We’re attached to so many free services, yet we know rumbling beneath the surface of each service is an ambitious business navigating a complex and changing market.
In a recent study, we set out to measure the value regular users placed on 16 of the most widely-used apps, asking respondents what they’d pay if a subscription fee was required. They had the option to say they would pay nothing and discontinue use, without access to a free alternative.
What did we hope to learn? Our goal wasn’t to offer bankable projections for Silicon Valley but, instead, to provide some indicators to inform an ongoing discussion of how value is created and perceived in the digital age.
Doesn’t seem like much, right? Not one of these hypothetical fees would amount to more than $50 per year. (But, as you’ll see in a moment, that doesn’t mean companies couldn’t make extraordinary sums of money at these price points, given the number of users they’ve accumulated.)
Among the facts we learned along the way: women would pay 20% more than men for Google Maps, Facebook and Pinterest, and millennials would pay 78% more for Instagram and 42% more for Google Maps than baby boomers. The five apps users are least willing to pay money for? Facebook, Facebook Messenger, Venmo, Instagram and Twitter.
A hypothetical future.
Once we gathered data showing what consumers would pay for various apps, we were eager to compare each company’s current advertising revenue against what they would hypothetically earn if they charged the percentage of users willing to pay the average amount respondents established per app.
Per this analysis, all nine companies for which we projected revenue would stand to earn more in a hypothetical paid future. That includes Facebook, which had the highest percentage of users report they wouldn’t pay anything for the app.
There are countless factors that influence consumer behavior over time, even when a business model is static, let alone when it undergoes a change of this magnitude. Our goal was not to provide a roadmap to greater technology-industry profitability, but to instead show that our digital world has upended the old idea that there’s no value in receiving something for nothing.

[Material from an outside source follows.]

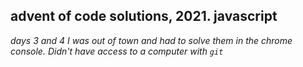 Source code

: ## advent of code solutions, 2021. javascript

_days 3 and 4 I was out of town and had to solve them in the chrome console. Didn't have access to a computer with `git`_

From June 14 to 15, 2019, we surveyed 2,004 consumers through a paid online market research platform. Survey respondents ranged in age from 18 to 71 years old; 55% were female and 45% male.
To establish revenue projections, we used the latest publicly available data from each company, with regard to annual ad-based revenue and number of active monthly users (sources available upon request). Then we created an adjusted projection of monthly users per platform, based on what percentage of our respondents said they would not pay anything for a given app. With that new number of users, we multiplied by the average monthly fee established by our respondents, then by 12 months, to establish projected annual revenue.